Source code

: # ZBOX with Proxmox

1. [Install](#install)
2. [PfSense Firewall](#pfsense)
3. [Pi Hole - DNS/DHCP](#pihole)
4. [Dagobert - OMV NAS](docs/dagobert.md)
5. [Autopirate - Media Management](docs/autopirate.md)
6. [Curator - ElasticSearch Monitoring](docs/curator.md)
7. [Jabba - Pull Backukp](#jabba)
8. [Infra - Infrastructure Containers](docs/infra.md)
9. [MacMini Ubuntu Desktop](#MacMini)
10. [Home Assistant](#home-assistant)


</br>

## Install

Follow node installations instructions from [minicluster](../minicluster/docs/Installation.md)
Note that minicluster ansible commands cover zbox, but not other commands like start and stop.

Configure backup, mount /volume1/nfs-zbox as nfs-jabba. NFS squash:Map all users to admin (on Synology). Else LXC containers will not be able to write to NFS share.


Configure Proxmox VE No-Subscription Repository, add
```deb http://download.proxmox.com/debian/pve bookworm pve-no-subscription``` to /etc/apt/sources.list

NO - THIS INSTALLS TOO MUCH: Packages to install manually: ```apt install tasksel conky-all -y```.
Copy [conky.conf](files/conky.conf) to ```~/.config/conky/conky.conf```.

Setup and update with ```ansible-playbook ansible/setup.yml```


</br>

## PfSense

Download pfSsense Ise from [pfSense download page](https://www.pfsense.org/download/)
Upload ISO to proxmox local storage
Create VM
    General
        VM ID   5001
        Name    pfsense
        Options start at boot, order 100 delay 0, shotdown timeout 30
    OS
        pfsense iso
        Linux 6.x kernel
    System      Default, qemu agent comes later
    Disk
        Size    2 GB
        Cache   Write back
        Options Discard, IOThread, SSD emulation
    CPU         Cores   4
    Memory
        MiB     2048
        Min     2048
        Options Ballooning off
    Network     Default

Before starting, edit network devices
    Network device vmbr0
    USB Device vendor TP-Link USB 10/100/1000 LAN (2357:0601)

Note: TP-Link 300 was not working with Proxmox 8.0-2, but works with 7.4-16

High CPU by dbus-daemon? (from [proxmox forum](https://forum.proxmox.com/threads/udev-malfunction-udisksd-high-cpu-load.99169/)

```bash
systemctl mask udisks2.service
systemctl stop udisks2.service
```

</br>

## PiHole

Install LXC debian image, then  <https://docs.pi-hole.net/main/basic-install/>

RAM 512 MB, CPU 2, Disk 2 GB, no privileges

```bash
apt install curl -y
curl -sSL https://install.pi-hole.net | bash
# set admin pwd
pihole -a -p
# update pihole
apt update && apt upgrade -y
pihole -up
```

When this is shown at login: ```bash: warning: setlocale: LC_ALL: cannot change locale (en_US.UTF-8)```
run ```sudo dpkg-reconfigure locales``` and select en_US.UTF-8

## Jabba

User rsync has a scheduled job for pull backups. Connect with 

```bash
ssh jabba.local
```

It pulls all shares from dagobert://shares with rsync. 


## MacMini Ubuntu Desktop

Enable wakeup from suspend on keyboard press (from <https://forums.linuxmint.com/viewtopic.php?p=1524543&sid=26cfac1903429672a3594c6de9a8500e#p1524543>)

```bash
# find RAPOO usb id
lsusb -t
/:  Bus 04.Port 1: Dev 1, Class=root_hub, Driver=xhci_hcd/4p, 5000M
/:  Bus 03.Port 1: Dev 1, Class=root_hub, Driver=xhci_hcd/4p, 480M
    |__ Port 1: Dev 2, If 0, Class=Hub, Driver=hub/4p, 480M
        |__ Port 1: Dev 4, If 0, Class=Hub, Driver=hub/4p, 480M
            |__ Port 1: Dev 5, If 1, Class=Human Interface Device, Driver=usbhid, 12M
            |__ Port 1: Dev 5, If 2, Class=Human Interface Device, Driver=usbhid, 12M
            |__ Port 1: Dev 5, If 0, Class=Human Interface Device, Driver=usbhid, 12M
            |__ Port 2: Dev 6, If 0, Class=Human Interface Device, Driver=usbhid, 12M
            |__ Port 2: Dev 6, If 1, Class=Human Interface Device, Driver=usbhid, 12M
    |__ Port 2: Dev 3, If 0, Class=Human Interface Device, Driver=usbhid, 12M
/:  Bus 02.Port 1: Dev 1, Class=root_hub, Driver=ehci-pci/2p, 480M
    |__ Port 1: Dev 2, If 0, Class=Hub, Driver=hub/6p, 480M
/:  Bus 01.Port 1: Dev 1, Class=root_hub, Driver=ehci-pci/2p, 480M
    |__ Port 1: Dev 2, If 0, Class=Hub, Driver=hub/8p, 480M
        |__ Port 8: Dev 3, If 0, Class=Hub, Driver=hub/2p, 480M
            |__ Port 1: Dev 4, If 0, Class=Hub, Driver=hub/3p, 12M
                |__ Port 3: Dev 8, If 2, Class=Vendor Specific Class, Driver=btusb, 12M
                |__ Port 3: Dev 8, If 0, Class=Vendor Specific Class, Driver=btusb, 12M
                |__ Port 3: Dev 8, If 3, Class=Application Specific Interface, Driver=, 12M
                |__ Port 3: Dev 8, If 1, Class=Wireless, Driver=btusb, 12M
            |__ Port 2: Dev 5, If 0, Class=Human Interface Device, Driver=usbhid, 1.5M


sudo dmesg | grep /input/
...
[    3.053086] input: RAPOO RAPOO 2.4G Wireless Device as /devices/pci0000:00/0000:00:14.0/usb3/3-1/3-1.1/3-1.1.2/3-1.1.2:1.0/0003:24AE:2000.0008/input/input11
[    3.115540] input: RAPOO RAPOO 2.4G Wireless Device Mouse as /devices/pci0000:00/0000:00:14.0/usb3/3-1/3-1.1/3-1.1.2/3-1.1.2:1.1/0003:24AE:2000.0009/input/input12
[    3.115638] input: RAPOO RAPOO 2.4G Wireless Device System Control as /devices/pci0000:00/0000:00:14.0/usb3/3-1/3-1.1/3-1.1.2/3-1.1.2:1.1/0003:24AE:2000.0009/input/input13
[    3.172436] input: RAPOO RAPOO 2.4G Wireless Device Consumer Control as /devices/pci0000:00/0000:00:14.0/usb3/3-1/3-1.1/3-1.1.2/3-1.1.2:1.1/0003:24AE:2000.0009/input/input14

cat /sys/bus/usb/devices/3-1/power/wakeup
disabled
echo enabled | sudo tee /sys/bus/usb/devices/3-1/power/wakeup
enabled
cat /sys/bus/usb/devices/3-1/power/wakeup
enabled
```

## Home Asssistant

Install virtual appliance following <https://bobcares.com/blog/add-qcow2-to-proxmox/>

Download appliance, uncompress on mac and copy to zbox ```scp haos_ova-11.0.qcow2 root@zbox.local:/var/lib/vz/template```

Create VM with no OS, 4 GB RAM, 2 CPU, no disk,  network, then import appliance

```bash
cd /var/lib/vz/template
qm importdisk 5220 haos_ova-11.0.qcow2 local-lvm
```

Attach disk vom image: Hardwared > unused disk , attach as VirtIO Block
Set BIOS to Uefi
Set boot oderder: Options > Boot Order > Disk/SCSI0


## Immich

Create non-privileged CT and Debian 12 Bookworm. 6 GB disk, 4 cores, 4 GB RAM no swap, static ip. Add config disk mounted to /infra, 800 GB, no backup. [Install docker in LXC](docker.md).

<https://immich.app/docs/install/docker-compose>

########

Instructions for the task:
Look through the records and gather every line containing "wakeup".

Answer for this exercise:
Enable wakeup from suspend on keyboard press (from <https://forums.linuxmint.com/viewtopic.php?p=1524543&sid=26cfac1903429672a3594c6de9a8500e#p1524543>)
cat /sys/bus/usb/devices/3-1/power/wakeup
echo enabled | sudo tee /sys/bus/usb/devices/3-1/power/wakeup
cat /sys/bus/usb/devices/3-1/power/wakeup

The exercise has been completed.